TASK TO CARRY OUT
Nothing but the lines from the first line of the records through the line with "PowerShell and SSL</span></span>" should be output, exactly as written and free of pictures.
** Opening GIVEN DATA block **
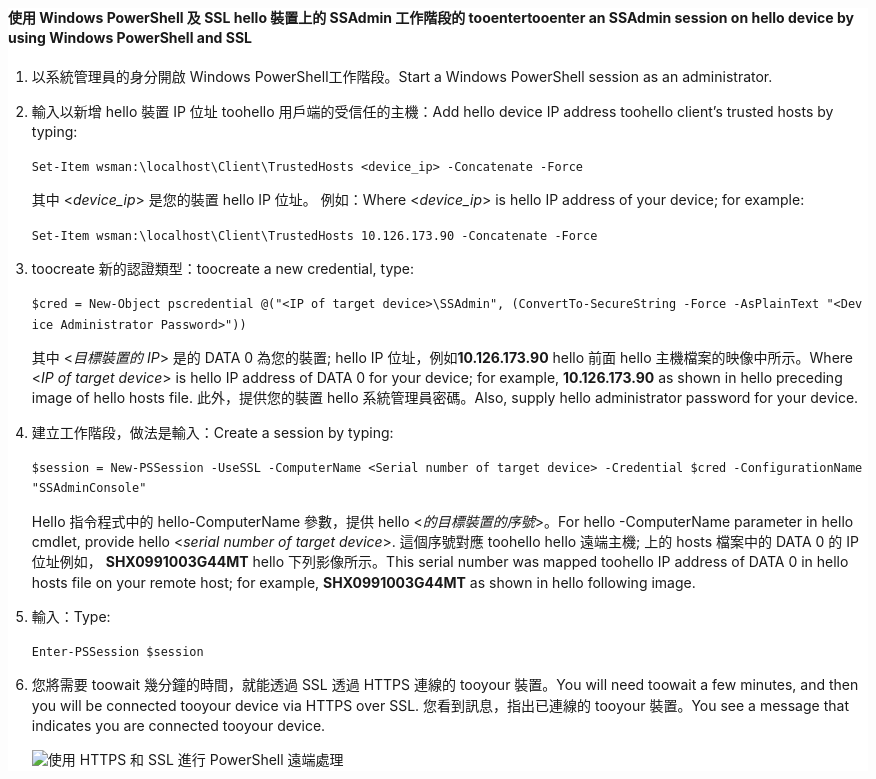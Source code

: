 #### <a name="tooenter-an-ssadmin-session-on-hello-device-by-using-windows-powershell-and-ssl"></a><span data-ttu-id="38d65-239">使用 Windows PowerShell 及 SSL hello 裝置上的 SSAdmin 工作階段的 tooenter</span><span class="sxs-lookup"><span data-stu-id="38d65-239">tooenter an SSAdmin session on hello device by using Windows PowerShell and SSL</span></span>
1. <span data-ttu-id="38d65-240">以系統管理員的身分開啟 Windows PowerShell工作階段。</span><span class="sxs-lookup"><span data-stu-id="38d65-240">Start a Windows PowerShell session as an administrator.</span></span>
2. <span data-ttu-id="38d65-241">輸入以新增 hello 裝置 IP 位址 toohello 用戶端的受信任的主機：</span><span class="sxs-lookup"><span data-stu-id="38d65-241">Add hello device IP address toohello client’s trusted hosts by typing:</span></span>
   
     `Set-Item wsman:\localhost\Client\TrustedHosts <device_ip> -Concatenate -Force`
   
    <span data-ttu-id="38d65-242">其中 <*device_ip*> 是您的裝置 hello IP 位址。 例如：</span><span class="sxs-lookup"><span data-stu-id="38d65-242">Where <*device_ip*> is hello IP address of your device; for example:</span></span> 
   
     `Set-Item wsman:\localhost\Client\TrustedHosts 10.126.173.90 -Concatenate -Force`
3. <span data-ttu-id="38d65-243">toocreate 新的認證類型：</span><span class="sxs-lookup"><span data-stu-id="38d65-243">toocreate a new credential, type:</span></span>
   
     `$cred = New-Object pscredential @("<IP of target device>\SSAdmin", (ConvertTo-SecureString -Force -AsPlainText "<Device Administrator Password>"))`
   
    <span data-ttu-id="38d65-244">其中 <*目標裝置的 IP*> 是的 DATA 0 為您的裝置; hello IP 位址，例如**10.126.173.90** hello 前面 hello 主機檔案的映像中所示。</span><span class="sxs-lookup"><span data-stu-id="38d65-244">Where <*IP of target device*> is hello IP address of DATA 0 for your device; for example, **10.126.173.90** as shown in hello preceding image of hello hosts file.</span></span> <span data-ttu-id="38d65-245">此外，提供您的裝置 hello 系統管理員密碼。</span><span class="sxs-lookup"><span data-stu-id="38d65-245">Also, supply hello administrator password for your device.</span></span>
4. <span data-ttu-id="38d65-246">建立工作階段，做法是輸入：</span><span class="sxs-lookup"><span data-stu-id="38d65-246">Create a session by typing:</span></span>
   
     `$session = New-PSSession -UseSSL -ComputerName <Serial number of target device> -Credential $cred -ConfigurationName "SSAdminConsole"`
   
    <span data-ttu-id="38d65-247">Hello 指令程式中的 hello-ComputerName 參數，提供 hello <*的目標裝置的序號*>。</span><span class="sxs-lookup"><span data-stu-id="38d65-247">For hello -ComputerName parameter in hello cmdlet, provide hello <*serial number of target device*>.</span></span> <span data-ttu-id="38d65-248">這個序號對應 toohello hello 遠端主機; 上的 hosts 檔案中的 DATA 0 的 IP 位址例如， **SHX0991003G44MT** hello 下列影像所示。</span><span class="sxs-lookup"><span data-stu-id="38d65-248">This serial number was mapped toohello IP address of DATA 0 in hello hosts file on your remote host; for example, **SHX0991003G44MT** as shown in hello following image.</span></span>
5. <span data-ttu-id="38d65-249">輸入：</span><span class="sxs-lookup"><span data-stu-id="38d65-249">Type:</span></span>
   
     `Enter-PSSession $session`
6. <span data-ttu-id="38d65-250">您將需要 toowait 幾分鐘的時間，就能透過 SSL 透過 HTTPS 連線的 tooyour 裝置。</span><span class="sxs-lookup"><span data-stu-id="38d65-250">You will need toowait a few minutes, and then you will be connected tooyour device via HTTPS over SSL.</span></span> <span data-ttu-id="38d65-251">您看到訊息，指出已連線的 tooyour 裝置。</span><span class="sxs-lookup"><span data-stu-id="38d65-251">You see a message that indicates you are connected tooyour device.</span></span>
   
    ![使用 HTTPS 和 SSL 進行 PowerShell 遠端處理](./media/storsimple-remote-connect/HCS_PSRemotingUsingHTTPSAndSSL.png)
** Closing GIVEN DATA block **
RESPONSE TO THIS TASK
Source code

: #### <a name="tooenter-an-ssadmin-session-on-hello-device-by-using-windows-powershell-and-ssl"></a><span data-ttu-id="38d65-239">使用 Windows PowerShell 及 SSL hello 裝置上的 SSAdmin 工作階段的 tooenter</span><span class="sxs-lookup"><span data-stu-id="38d65-239">tooenter an SSAdmin session on hello device by using Windows PowerShell and SSL</span></span>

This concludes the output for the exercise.